Niemand eine Ahnung?


----------



## el_wuha (9. Apr 2010)

Hi sibinau,

wie ich sehe nutzt du die Batik-Klasse. Aktuell arbeite ich an einem CGM & SVG-Editor, bei welchem ich die gleichen Probleme hatte.

Kurz umrissen: Eingebettete Bilder in SVG-Grafiken wurden auf einigen Computern dargestellt, auf anderen wiederum nicht. Teilweise glich es auch eher einem Glücksspiel ob es überhaupt dargestellt wurde ;-)

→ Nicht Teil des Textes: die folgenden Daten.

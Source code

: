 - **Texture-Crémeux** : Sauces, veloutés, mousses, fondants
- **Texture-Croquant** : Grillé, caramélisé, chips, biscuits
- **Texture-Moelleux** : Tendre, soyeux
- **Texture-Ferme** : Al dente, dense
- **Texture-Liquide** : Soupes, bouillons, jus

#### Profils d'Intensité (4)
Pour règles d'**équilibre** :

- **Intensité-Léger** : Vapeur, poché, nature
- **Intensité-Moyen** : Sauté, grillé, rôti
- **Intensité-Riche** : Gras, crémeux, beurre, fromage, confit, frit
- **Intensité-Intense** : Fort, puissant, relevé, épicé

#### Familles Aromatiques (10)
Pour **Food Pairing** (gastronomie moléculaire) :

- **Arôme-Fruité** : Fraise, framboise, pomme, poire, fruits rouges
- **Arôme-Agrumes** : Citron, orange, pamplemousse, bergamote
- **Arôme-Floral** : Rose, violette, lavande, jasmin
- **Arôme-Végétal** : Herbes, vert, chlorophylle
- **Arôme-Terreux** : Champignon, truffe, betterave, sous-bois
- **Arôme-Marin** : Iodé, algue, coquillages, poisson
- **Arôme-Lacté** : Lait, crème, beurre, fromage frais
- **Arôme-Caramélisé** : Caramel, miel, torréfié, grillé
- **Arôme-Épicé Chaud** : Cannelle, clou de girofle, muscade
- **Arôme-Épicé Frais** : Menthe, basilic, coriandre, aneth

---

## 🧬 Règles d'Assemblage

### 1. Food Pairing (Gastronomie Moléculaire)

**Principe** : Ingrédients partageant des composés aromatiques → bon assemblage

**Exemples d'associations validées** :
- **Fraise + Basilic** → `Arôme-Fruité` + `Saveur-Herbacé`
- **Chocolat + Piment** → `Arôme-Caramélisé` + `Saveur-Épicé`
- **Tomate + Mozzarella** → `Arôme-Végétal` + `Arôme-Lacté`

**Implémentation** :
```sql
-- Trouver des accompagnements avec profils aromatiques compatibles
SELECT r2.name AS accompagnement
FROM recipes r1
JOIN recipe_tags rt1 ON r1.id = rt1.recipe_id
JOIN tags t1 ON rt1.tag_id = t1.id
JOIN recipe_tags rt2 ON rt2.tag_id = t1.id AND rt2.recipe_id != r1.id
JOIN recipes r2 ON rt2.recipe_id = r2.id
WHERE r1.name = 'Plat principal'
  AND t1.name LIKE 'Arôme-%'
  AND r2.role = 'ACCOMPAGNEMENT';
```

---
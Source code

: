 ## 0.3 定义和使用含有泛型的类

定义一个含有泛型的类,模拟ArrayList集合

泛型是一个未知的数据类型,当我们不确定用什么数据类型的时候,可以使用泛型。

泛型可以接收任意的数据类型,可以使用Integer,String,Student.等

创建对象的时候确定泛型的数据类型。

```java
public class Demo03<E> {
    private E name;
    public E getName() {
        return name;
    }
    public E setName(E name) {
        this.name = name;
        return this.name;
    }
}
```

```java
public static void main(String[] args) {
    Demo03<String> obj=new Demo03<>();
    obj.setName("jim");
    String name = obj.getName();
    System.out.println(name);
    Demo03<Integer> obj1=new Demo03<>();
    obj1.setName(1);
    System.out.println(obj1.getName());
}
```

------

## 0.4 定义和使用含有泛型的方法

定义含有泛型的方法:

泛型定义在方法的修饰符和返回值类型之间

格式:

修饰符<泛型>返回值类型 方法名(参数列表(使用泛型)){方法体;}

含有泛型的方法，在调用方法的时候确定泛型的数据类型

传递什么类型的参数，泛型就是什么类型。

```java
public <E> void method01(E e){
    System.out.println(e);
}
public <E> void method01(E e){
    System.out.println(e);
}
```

Meine bisher erfolgreichen Lösungen:

1. Fang den DOM ab und lies das image-tag aus. Sind die Breiten und Längenattribute größer 1000px kommt es zu den besagten Fehlern. Nachdem ich eine Routine einbaute, die Bilder größer 1000px verkleinert und neu-einbettet kommt es zu keinerlei Ausfällen mehr.

2. Sofern du mit Eclipse arbeitest solltest du das Projekt vor deinen Tests kompilieren. Batik braucht zeitweise viel Speicher und jagt die Maschine gut hoch. Mit den richtigen Startparametern lässt sich hier ebenfalls ne Menge rausholen.

Fazit:
Dank dieser zwei kleinen Workarounds durchliefen bisher knapp 600 Dateien, mit meist eingebetteten TIFF-Dateien weit über 2000px, ohne Probleme 

LG


----------



## sibianu (19. Mai 2010)

Ok, etwas spät aber lieber später als nie. 

Danke für die Antwort, das Problem lag aber bei mir woanders. Die erstellten svg-Dateien hatten bei mir noch einen Link auf die echte Datei (z.B. gif). Lokal wurden diese Dateien natürlich gefunden, auf andere Rechner bekam ich halt exceptions weil die Dateien nicht gefunden werden und dadurch wurden die Bilder nicht vollständig geladen.  Das Problem war gelöst, nachdem ich die originalen Bilder in die svg eingebettet habe.
Mein Fehler, hatte bis dahin nichts mit Erstellen von SVGs zu tun.


----------